==== Data records

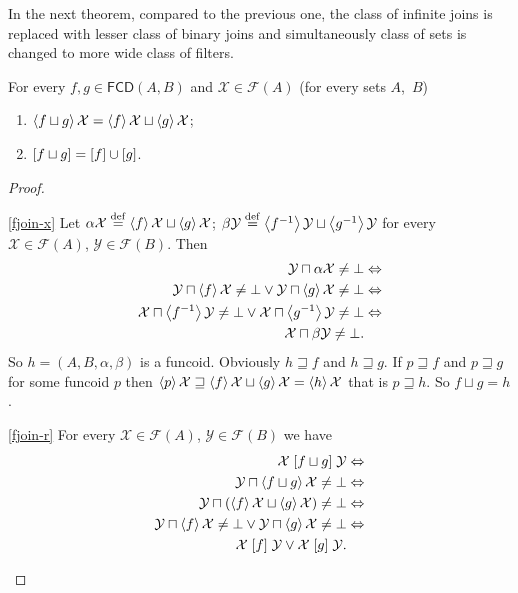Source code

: In the next theorem, compared to the previous one, the class of infinite
joins is replaced with lesser class of binary joins and simultaneously
class of sets is changed to more wide class of filters.
\begin{thm}
\label{fcd-fin-join}For every $f,g\in\mathsf{FCD}(A,B)$ and
$\mathcal{X}\in\mathscr{F}(A)$
(for every sets $A$,~$B$)
\begin{enumerate}
\item \label{fjoin-x}$\left\langle f\sqcup g\right\rangle\mathcal{X}=\left\langle f\right\rangle\mathcal{X}\sqcup\left\langle g\right\rangle\mathcal{X}$;
\item \label{fjoin-r}$\mathord{\mathrel{\left[f\sqcup g\right]}}=\mathord{\mathrel{\left[f\right]}}\cup\mathord{\mathrel{\left[g\right]}}$.
\end{enumerate}
\end{thm}
\begin{proof}
~
\begin{widedisorder}
\item [{\ref{fjoin-x}}] Let $\alpha\mathcal{X}\overset{\mathrm{def}}{=}\left\langle f\right\rangle\mathcal{X}\sqcup\left\langle g\right\rangle\mathcal{X}$;
$\beta\mathcal{Y}\overset{\mathrm{def}}{=}\left\langle f^{-1}\right\rangle\mathcal{Y}\sqcup\left\langle g^{-1}\right\rangle\mathcal{Y
}$
for every $\mathcal{X}\in\mathscr{F}(A)$, $\mathcal{Y}\in\mathscr{F}(B)$.
Then
\begin{align*}
\mathcal{Y}\sqcap\alpha\mathcal{X}\ne\bot & \Leftrightarrow\\
\mathcal{Y}\sqcap\left\langle f\right\rangle\mathcal{X}\ne\bot\lor\mathcal{Y}\sqcap\left\langle g\right\rangle\mathcal{X}\ne\bot & \Leftrightarrow\\
\mathcal{X}\sqcap\left\langle f^{-1}\right\rangle\mathcal{Y}\ne\bot\lor\mathcal{
X}\sqcap\left\langle g^{-1}\right\rangle\mathcal{Y}\ne\bot & \Leftrightarrow\\
\mathcal{X}\sqcap\beta\mathcal{Y}\ne\bot.
\end{align*}
So $h=(A,B,\alpha,\beta)$ is a funcoid. Obviously $h\sqsupseteq f$
and $h\sqsupseteq g$. If $p\sqsupseteq f$ and $p\sqsupseteq g$
for some funcoid $p$ then $\left\langle p\right\rangle\mathcal{X}\sqsupseteq\left\langle f\right\rangle\mathcal{X}\sqcup\left\langle g\right\rangle\mathcal{X}=\left\langle h\right\rangle\mathcal{X}$
that is $p\sqsupseteq h$. So $f\sqcup g=h$.
\item [{\ref{fjoin-r}}] For every $\mathcal{X}\in\mathscr{F}(A)$,
$\mathcal{Y}\in\mathscr{F}(B)$
we have
\begin{align*}
\mathcal{X}\mathrel{\left[f\sqcup g\right]}\mathcal{Y} & \Leftrightarrow\\
\mathcal{Y}\sqcap\left\langle f\sqcup g\right\rangle\mathcal{X}\ne\bot &
\Leftrightarrow\\
\mathcal{Y}\sqcap(\left\langle f\right\rangle\mathcal{X}\sqcup\left\langle g\right\rangle\mathcal{X})\ne\bot & \Leftrightarrow\\
\mathcal{Y}\sqcap\left\langle f\right\rangle\mathcal{X}\ne\bot\lor\mathcal{Y}\sqcap\left\langle g\right\rangle\mathcal{X}\ne\bot & \Leftrightarrow\\
\mathcal{X}\mathrel{\left[f\right]}\mathcal{Y}\lor\mathcal{X}\mathrel{\left[g\right]}\mathcal{Y}.
\end{align*}

\end{widedisorder}
\end{proof}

========

■ **What to do**: Could the lines above be copied out exactly, with no image carried over?

■ **Your solution**:
Source code

: In the next theorem, compared to the previous one, the class of infinite
joins is replaced with lesser class of binary joins and simultaneously
class of sets is changed to more wide class of filters.
\begin{thm}
\label{fcd-fin-join}For every $f,g\in\mathsf{FCD}(A,B)$ and
$\mathcal{X}\in\mathscr{F}(A)$
(for every sets $A$,~$B$)
\begin{enumerate}
\item \label{fjoin-x}$\left\langle f\sqcup g\right\rangle\mathcal{X}=\left\langle f\right\rangle\mathcal{X}\sqcup\left\langle g\right\rangle\mathcal{X}$;
\item \label{fjoin-r}$\mathord{\mathrel{\left[f\sqcup g\right]}}=\mathord{\mathrel{\left[f\right]}}\cup\mathord{\mathrel{\left[g\right]}}$.
\end{enumerate}
\end{thm}
\begin{proof}
~
\begin{widedisorder}
\item [{\ref{fjoin-x}}] Let $\alpha\mathcal{X}\overset{\mathrm{def}}{=}\left\langle f\right\rangle\mathcal{X}\sqcup\left\langle g\right\rangle\mathcal{X}$;
$\beta\mathcal{Y}\overset{\mathrm{def}}{=}\left\langle f^{-1}\right\rangle\mathcal{Y}\sqcup\left\langle g^{-1}\right\rangle\mathcal{Y
}$
for every $\mathcal{X}\in\mathscr{F}(A)$, $\mathcal{Y}\in\mathscr{F}(B)$.
Then
\begin{align*}
\mathcal{Y}\sqcap\alpha\mathcal{X}\ne\bot & \Leftrightarrow\\
\mathcal{Y}\sqcap\left\langle f\right\rangle\mathcal{X}\ne\bot\lor\mathcal{Y}\sqcap\left\langle g\right\rangle\mathcal{X}\ne\bot & \Leftrightarrow\\
\mathcal{X}\sqcap\left\langle f^{-1}\right\rangle\mathcal{Y}\ne\bot\lor\mathcal{
X}\sqcap\left\langle g^{-1}\right\rangle\mathcal{Y}\ne\bot & \Leftrightarrow\\
\mathcal{X}\sqcap\beta\mathcal{Y}\ne\bot.
\end{align*}
So $h=(A,B,\alpha,\beta)$ is a funcoid. Obviously $h\sqsupseteq f$
and $h\sqsupseteq g$. If $p\sqsupseteq f$ and $p\sqsupseteq g$
for some funcoid $p$ then $\left\langle p\right\rangle\mathcal{X}\sqsupseteq\left\langle f\right\rangle\mathcal{X}\sqcup\left\langle g\right\rangle\mathcal{X}=\left\langle h\right\rangle\mathcal{X}$
that is $p\sqsupseteq h$. So $f\sqcup g=h$.
\item [{\ref{fjoin-r}}] For every $\mathcal{X}\in\mathscr{F}(A)$,
$\mathcal{Y}\in\mathscr{F}(B)$
we have
\begin{align*}
\mathcal{X}\mathrel{\left[f\sqcup g\right]}\mathcal{Y} & \Leftrightarrow\\
\mathcal{Y}\sqcap\left\langle f\sqcup g\right\rangle\mathcal{X}\ne\bot &
\Leftrightarrow\\
\mathcal{Y}\sqcap(\left\langle f\right\rangle\mathcal{X}\sqcup\left\langle g\right\rangle\mathcal{X})\ne\bot & \Leftrightarrow\\
\mathcal{Y}\sqcap\left\langle f\right\rangle\mathcal{X}\ne\bot\lor\mathcal{Y}\sqcap\left\langle g\right\rangle\mathcal{X}\ne\bot & \Leftrightarrow\\
\mathcal{X}\mathrel{\left[f\right]}\mathcal{Y}\lor\mathcal{X}\mathrel{\left[g\right]}\mathcal{Y}.
\end{align*}

\end{widedisorder}
\end{proof}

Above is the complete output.